§ Stored data:
════════════════════
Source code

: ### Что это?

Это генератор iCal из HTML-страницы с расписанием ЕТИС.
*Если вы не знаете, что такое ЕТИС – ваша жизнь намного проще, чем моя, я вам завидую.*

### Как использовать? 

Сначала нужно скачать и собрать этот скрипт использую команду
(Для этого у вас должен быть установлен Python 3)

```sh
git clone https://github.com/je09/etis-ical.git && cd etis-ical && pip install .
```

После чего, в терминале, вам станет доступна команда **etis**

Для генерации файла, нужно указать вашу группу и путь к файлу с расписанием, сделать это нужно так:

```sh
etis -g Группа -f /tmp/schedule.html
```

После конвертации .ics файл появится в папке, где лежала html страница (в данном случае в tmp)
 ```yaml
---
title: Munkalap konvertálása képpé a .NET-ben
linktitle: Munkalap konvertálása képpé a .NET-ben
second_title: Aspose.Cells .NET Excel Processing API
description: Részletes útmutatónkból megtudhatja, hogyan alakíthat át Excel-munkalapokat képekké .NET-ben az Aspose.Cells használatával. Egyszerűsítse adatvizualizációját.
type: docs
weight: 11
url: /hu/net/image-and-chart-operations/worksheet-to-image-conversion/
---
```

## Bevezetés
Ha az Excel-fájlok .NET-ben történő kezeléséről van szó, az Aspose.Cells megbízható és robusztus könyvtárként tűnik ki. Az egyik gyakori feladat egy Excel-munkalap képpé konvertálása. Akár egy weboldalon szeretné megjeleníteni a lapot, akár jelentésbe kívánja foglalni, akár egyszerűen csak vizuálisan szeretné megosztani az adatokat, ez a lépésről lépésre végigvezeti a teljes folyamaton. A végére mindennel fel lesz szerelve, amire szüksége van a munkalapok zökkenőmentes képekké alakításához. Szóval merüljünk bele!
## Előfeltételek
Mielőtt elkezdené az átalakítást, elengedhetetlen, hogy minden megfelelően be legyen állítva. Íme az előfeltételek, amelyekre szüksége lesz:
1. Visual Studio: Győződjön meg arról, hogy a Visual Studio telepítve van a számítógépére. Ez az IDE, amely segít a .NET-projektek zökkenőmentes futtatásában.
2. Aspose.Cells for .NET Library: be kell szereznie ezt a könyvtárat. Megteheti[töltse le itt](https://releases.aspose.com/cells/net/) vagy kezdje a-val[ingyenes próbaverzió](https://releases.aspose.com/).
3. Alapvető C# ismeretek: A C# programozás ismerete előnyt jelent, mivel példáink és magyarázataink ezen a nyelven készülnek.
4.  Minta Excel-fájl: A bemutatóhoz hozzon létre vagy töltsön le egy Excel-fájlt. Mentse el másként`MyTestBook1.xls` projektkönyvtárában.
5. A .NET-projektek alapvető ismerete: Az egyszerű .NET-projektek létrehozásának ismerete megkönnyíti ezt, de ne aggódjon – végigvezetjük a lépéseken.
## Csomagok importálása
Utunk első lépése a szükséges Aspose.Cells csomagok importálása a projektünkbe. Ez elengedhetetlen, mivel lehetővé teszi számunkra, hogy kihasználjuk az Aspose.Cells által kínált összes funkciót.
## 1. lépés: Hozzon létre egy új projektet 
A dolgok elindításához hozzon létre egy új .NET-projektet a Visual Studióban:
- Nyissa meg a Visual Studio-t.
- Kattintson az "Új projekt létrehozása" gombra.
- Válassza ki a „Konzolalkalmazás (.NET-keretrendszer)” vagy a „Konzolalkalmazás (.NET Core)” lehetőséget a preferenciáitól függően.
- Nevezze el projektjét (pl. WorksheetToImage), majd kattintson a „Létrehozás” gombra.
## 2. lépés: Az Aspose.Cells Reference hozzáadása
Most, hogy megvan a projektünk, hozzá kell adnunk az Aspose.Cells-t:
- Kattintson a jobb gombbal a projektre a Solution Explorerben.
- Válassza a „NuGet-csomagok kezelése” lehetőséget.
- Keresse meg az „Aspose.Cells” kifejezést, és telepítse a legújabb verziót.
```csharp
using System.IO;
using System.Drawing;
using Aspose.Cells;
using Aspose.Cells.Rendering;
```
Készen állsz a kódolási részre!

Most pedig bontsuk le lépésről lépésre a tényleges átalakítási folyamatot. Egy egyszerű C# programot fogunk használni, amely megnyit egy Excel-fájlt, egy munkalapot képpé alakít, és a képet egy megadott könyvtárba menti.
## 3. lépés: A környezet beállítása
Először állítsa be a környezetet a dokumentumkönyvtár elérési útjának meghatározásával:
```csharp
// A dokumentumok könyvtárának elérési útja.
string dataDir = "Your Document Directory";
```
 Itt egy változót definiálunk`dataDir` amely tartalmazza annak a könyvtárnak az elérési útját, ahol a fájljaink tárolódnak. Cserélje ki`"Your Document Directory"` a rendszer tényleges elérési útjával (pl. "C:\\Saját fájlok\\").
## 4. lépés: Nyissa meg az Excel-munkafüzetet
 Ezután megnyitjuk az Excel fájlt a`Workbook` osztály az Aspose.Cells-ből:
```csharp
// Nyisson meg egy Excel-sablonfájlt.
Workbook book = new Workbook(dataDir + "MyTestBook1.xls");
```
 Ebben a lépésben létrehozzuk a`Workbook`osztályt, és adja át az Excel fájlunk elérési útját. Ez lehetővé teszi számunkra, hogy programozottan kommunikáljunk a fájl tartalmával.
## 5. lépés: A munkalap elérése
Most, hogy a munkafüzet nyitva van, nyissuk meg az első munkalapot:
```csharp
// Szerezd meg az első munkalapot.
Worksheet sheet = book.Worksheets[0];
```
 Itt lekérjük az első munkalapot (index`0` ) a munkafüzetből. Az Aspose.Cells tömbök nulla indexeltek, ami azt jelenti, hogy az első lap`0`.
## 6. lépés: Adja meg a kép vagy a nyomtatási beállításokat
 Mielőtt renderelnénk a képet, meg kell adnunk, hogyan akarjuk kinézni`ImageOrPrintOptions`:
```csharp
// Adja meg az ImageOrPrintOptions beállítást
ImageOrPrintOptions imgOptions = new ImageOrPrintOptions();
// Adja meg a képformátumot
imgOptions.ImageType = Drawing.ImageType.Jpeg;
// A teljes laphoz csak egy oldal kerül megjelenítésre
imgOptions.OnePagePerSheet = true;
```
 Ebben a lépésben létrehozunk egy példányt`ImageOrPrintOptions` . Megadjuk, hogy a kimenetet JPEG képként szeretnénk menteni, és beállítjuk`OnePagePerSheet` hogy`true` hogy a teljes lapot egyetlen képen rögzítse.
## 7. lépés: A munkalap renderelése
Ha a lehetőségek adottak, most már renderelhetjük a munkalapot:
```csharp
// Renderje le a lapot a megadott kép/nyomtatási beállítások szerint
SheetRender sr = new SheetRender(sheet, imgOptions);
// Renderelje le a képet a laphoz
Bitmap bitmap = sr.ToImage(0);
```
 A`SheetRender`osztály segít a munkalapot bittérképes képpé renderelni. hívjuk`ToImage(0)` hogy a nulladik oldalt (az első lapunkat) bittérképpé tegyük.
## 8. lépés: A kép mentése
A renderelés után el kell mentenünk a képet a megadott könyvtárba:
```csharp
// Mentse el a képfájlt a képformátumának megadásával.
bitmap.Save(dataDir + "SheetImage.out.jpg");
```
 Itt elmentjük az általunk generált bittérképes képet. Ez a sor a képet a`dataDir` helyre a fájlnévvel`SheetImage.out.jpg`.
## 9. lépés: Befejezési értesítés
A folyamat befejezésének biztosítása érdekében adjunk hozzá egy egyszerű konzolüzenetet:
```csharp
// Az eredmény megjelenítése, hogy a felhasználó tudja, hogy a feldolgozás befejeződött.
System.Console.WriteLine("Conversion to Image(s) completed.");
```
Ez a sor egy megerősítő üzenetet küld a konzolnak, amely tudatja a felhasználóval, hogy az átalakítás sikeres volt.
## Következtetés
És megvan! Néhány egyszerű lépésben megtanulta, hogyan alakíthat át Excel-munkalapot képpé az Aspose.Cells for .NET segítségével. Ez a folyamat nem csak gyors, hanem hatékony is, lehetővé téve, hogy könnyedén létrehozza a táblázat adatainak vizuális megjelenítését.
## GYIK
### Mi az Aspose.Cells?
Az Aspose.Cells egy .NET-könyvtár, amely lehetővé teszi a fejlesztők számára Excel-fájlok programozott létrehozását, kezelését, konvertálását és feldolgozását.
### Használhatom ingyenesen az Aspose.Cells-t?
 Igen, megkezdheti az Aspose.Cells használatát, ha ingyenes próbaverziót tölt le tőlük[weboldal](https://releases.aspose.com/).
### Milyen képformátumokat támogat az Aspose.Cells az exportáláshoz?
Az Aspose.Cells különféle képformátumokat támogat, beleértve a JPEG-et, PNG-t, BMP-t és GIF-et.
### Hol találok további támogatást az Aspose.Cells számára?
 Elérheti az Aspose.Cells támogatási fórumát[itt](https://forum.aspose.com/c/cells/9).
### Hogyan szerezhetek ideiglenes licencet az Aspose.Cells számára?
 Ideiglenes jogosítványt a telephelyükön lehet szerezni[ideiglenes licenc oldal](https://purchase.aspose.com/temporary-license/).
════════════════════
§ Task directions:
Write down exactly the span of lines above from the one containing "## Következtetés" to the one containing "### Mi az Aspose.Cells?", both ends included.

§ Output of the exercise:
## Következtetés
És megvan! Néhány egyszerű lépésben megtanulta, hogyan alakíthat át Excel-munkalapot képpé az Aspose.Cells for .NET segítségével. Ez a folyamat nem csak gyors, hanem hatékony is, lehetővé téve, hogy könnyedén létrehozza a táblázat adatainak vizuális megjelenítését.
## GYIK
### Mi az Aspose.Cells?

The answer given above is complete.